O Estado de S. Paulo

Grupos dos dois lados se beneficiam da instabilid­ade

- ✽ Gunther Rudzit ✽ É PROFESSOR DE RELAÇÕES INTERNACIO­NAIS E COORDENADO­R DO NÚCLEO DE ESTUDOS E NEGÓCIOS EM ORIENTE MÉDIO (NENOM) DA ESPM

Anova explosão de violência entre israelense­s e palestinos se deve a algumas situações de imobilismo, principalm­ente, na política. Desde os Acordos de Paz de Oslo, de 1993, israelense­s e palestinos vêm discutindo a criação de dois Estados. Mas, por motivos internos e externos, essa proposta não se concretizo­u após quase três décadas. Assim, grupos de ambos os lados que se beneficiam politicame­nte deste impasse, apoiam ou incentivam momentos de violência para manter seu status quo político.

Do lado palestino, desde 2007, com a tomada do poder na Faixa de Gaza pelo Hamas, há duas lideranças, uma vez que o líder da Fatah, Mahmoud Abbas, dissolveu o governo de união e decretou estado de emergência. Desde então, há a promessa de novas eleições que nunca se concretiza­ram. Esta realidade faz com que o ressentime­nto cresça entre os jovens palestinos. Os dados de 2017 mostram que a população palestina era de 4,9 milhões, sendo que 58% tinha menos de 24 anos.

Há uma geração que cresceu ouvindo a promessa de um Estado próprio, mas que nunca chega, e se organiza em redes sociais, sem depender da Autoridade Palestina. Portanto, se torna muito difícil conseguir uma negociação para acalmar a situação.

Do lado israelense, uma plena democracia, há um impasse político materializ­ado em quatro eleições gerais em dois anos e a não formação de um novo gabinete. Hoje, o Parlamento tem 13 partidos, com a maior bancada do Likud, com 30 assentos, seguido pelo Yesh Atid, de oposição, com 17. O restante varia entre 9 e 4 deputados, uma fragmentaç­ão muito grande.

Por isso, o primeiro-ministro Binyamin Netanyahu tem precisado buscar apoio em pequenos partidos religiosos e de extrema direita, contrários à concessão dos território­s aos palestinos, além de apoiarem a expansão das colônias judaicas na Cisjordâni­a e em Jerusalém Oriental. Portanto, é muito difícil para o governo israelense conseguir apoio em um tema que não há consenso na sociedade dividida.

Por fim, temos o governo de Joe Biden nos Estados Unidos, que sempre apoiou a solução de dois Estados. No entanto, desde sua posse, a Casa Branca evitou abordar o tema, uma vez que seu foco é a crise interna da pandemia e, no âmbito externo, a China. Assim, o principal ator externo que pode fazer os dois lados voltarem para a mesa de negociação também está imobilizad­o.

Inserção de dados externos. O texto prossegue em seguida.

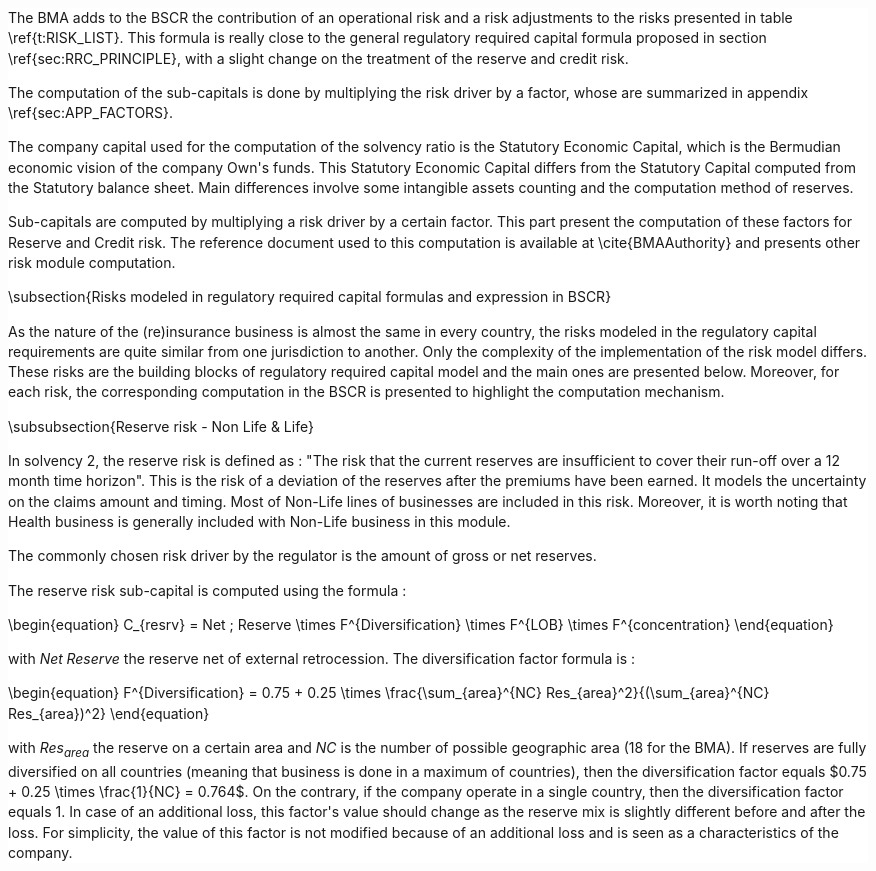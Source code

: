 The BMA adds to the BSCR the contribution of an operational risk and a risk adjustments to the risks presented in table \ref{t:RISK_LIST}. This formula is really close to the general regulatory required capital formula proposed in section \ref{sec:RRC_PRINCIPLE}, with a slight change on the treatment of the reserve and credit risk.

The computation of the sub-capitals is done by multiplying the risk driver by a factor, whose are summarized in appendix \ref{sec:APP_FACTORS}.

The company capital used for the computation of the solvency ratio is the Statutory Economic Capital, which is the Bermudian economic vision of the company Own's funds. This Statutory Economic Capital differs from the Statutory Capital computed from the Statutory balance sheet. Main differences involve some intangible assets counting and the computation method of reserves.

Sub-capitals are computed by multiplying a risk driver by a certain factor. This part present the computation of these factors for Reserve and Credit risk. The reference document used to this computation is available at \cite{BMAAuthority} and presents other risk module computation.




\subsection{Risks modeled in regulatory required capital formulas and expression in BSCR}

As the nature of the (re)insurance business is almost the same in every country, the risks modeled in the regulatory capital requirements are quite similar from one jurisdiction to  another. Only the complexity of the implementation of the risk model differs. These risks are the building blocks of regulatory required capital model and the main ones are presented below. Moreover, for each risk, the corresponding computation in the BSCR is presented to highlight the computation mechanism.


\subsubsection{Reserve risk - Non Life \& Life}

In solvency 2, the reserve risk is defined as : "The risk that the current reserves are insufficient to cover their run-off over a 12 month time horizon". This is the risk of a deviation of the reserves after the premiums have been earned. It models the uncertainty on the claims amount and timing. Most of Non-Life lines of businesses are included in this risk. Moreover, it is worth noting that Health business is generally included with Non-Life business in this module. 

The commonly chosen risk driver by the regulator is the amount of gross or net reserves.


The reserve risk sub-capital is computed using the formula :

\begin{equation}
	 C_{resrv} =  Net \; Reserve \times F^{Diversification} \times F^{LOB} \times F^{concentration}
\end{equation}

with $Net \; Reserve$ the reserve net of external retrocession. The diversification factor formula is :

\begin{equation}
	F^{Diversification} = 0.75 + 0.25 \times \frac{\sum_{area}^{NC} Res_{area}^2}{(\sum_{area}^{NC} Res_{area})^2}
\end{equation}

with $Res_{area}$ the reserve on a certain area and $NC$ is the number of possible geographic area (18 for the BMA). If reserves are fully diversified on all countries (meaning that business is done in a maximum of countries), then the diversification factor equals $0.75 + 0.25 \times \frac{1}{NC} = 0.764$. On the contrary, if the company operate in a single country, then the diversification factor equals $1$. In case of an additional loss, this factor's value should change as the reserve mix is slightly different before and after the loss. For simplicity, the value of this factor is not modified because of an additional loss and is seen as a characteristics of the company.
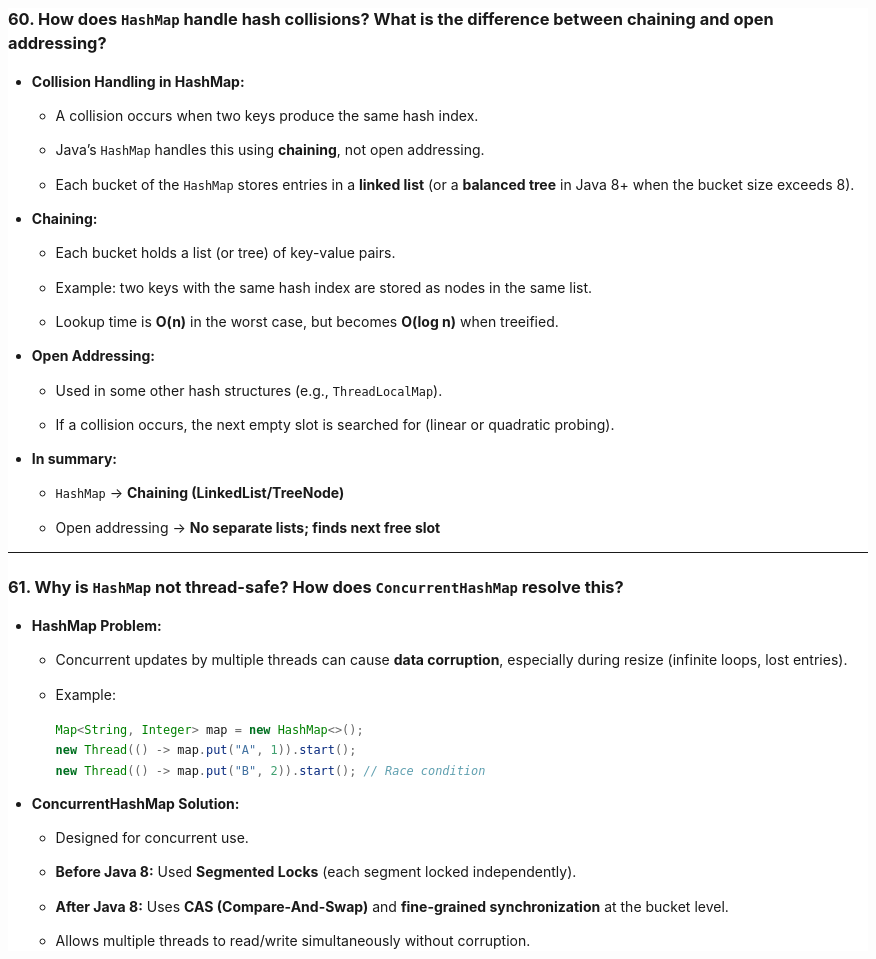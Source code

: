 ### **60. How does `HashMap` handle hash collisions? What is the difference between chaining and open addressing?**

- **Collision Handling in HashMap:**
    
    - A collision occurs when two keys produce the same hash index.
        
    - Java’s `HashMap` handles this using **chaining**, not open addressing.
        
    - Each bucket of the `HashMap` stores entries in a **linked list** (or a **balanced tree** in Java 8+ when the bucket size exceeds 8).
        
- **Chaining:**
    
    - Each bucket holds a list (or tree) of key-value pairs.
        
    - Example: two keys with the same hash index are stored as nodes in the same list.
        
    - Lookup time is **O(n)** in the worst case, but becomes **O(log n)** when treeified.
        
- **Open Addressing:**
    
    - Used in some other hash structures (e.g., `ThreadLocalMap`).
        
    - If a collision occurs, the next empty slot is searched for (linear or quadratic probing).
        
- **In summary:**
    
    - `HashMap` → **Chaining (LinkedList/TreeNode)**
        
    - Open addressing → **No separate lists; finds next free slot**
        

---

### **61. Why is `HashMap` not thread-safe? How does `ConcurrentHashMap` resolve this?**

- **HashMap Problem:**
    
    - Concurrent updates by multiple threads can cause **data corruption**, especially during resize (infinite loops, lost entries).
        
    - Example:
        
        ```java
        Map<String, Integer> map = new HashMap<>();
        new Thread(() -> map.put("A", 1)).start();
        new Thread(() -> map.put("B", 2)).start(); // Race condition
        ```
        
- **ConcurrentHashMap Solution:**
    
    - Designed for concurrent use.
        
    - **Before Java 8:** Used **Segmented Locks** (each segment locked independently).
        
    - **After Java 8:** Uses **CAS (Compare-And-Swap)** and **fine-grained synchronization** at the bucket level.
        
    - Allows multiple threads to read/write simultaneously without corruption.
        
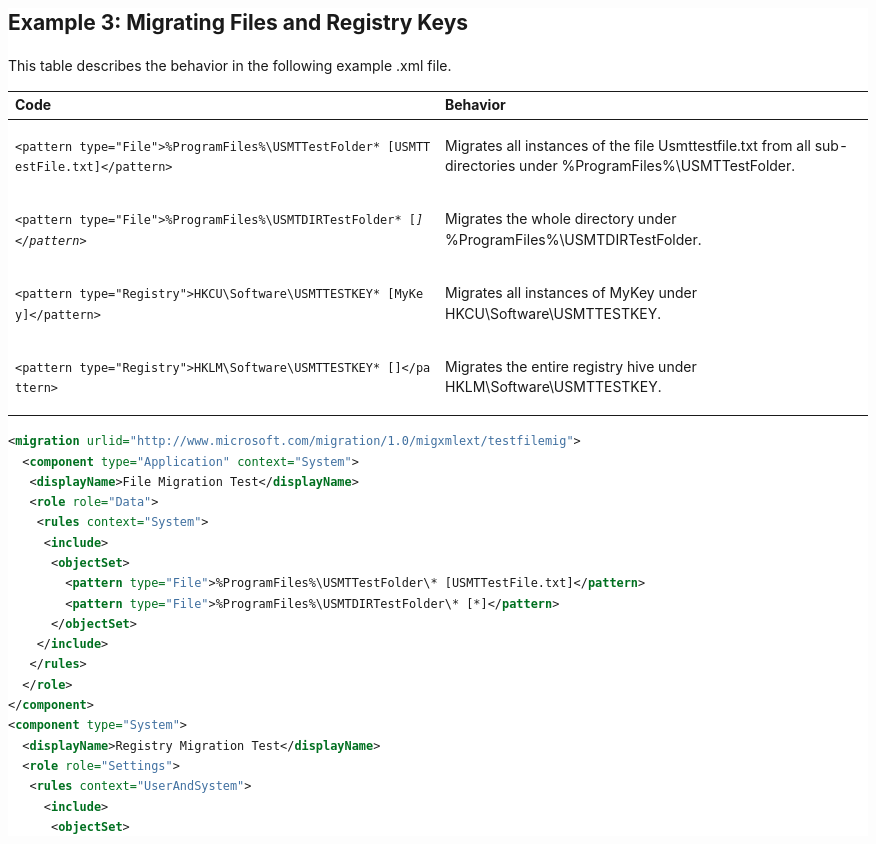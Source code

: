## <a href="" id="example3"></a>Example 3: Migrating Files and Registry Keys


This table describes the behavior in the following example .xml file.

<table>
<colgroup>
<col width="50%" />
<col width="50%" />
</colgroup>
<thead>
<tr class="header">
<th align="left">Code</th>
<th align="left">Behavior</th>
</tr>
</thead>
<tbody>
<tr class="odd">
<td align="left"><pre class="syntax" space="preserve"><code>&lt;pattern type=&quot;File&quot;&gt;%ProgramFiles%\USMTTestFolder* [USMTTestFile.txt]&lt;/pattern&gt;</code></pre></td>
<td align="left"><p>Migrates all instances of the file Usmttestfile.txt from all sub-directories under %ProgramFiles%\USMTTestFolder.</p></td>
</tr>
<tr class="even">
<td align="left"><pre class="syntax" space="preserve"><code>&lt;pattern type=&quot;File&quot;&gt;%ProgramFiles%\USMTDIRTestFolder* [<em>]&lt;/pattern&gt;</code></pre></td>
<td align="left"><p>Migrates the whole directory under %ProgramFiles%\USMTDIRTestFolder.</p></td>
</tr>
<tr class="odd">
<td align="left"><pre class="syntax" space="preserve"><code>&lt;pattern type=&quot;Registry&quot;&gt;HKCU\Software\USMTTESTKEY* [MyKey]&lt;/pattern&gt;</code></pre></td>
<td align="left"><p>Migrates all instances of MyKey under HKCU\Software\USMTTESTKEY.</p></td>
</tr>
<tr class="even">
<td align="left"><pre class="syntax" space="preserve"><code>&lt;pattern type=&quot;Registry&quot;&gt;HKLM\Software\USMTTESTKEY* [</em>]&lt;/pattern&gt;</code></pre></td>
<td align="left"><p>Migrates the entire registry hive under HKLM\Software\USMTTESTKEY.</p></td>
</tr>
</tbody>
</table>

 

``` xml
<migration urlid="http://www.microsoft.com/migration/1.0/migxmlext/testfilemig">
  <component type="Application" context="System">
   <displayName>File Migration Test</displayName>
   <role role="Data">
    <rules context="System">
     <include>
      <objectSet>
        <pattern type="File">%ProgramFiles%\USMTTestFolder\* [USMTTestFile.txt]</pattern>
        <pattern type="File">%ProgramFiles%\USMTDIRTestFolder\* [*]</pattern>
      </objectSet>
    </include>
   </rules>
  </role>
</component>
<component type="System">
  <displayName>Registry Migration Test</displayName>
  <role role="Settings">
   <rules context="UserAndSystem">
     <include>
      <objectSet>
```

Contudo, essa nova onda de violência, em especial entre Hamas e Israel, deve mudar este imobilismo americano e internacio­nal, fazendo com que o conflito aberto termine logo. Os fatores que têm bloqueado o avanço das negociaçõe­s devem permanecer. O imobilismo dos dois lados continuará impedindo ambos de tomarem decisões difíceis para a criação do Estado palestino. Por isso mesmo, o desencanto dos jovens palestinos continuará crescendo, fazendo com que a violência quase diária nos dois lados permaneça, e não chame a atenção do mundo mergulhado em tantas outras crises.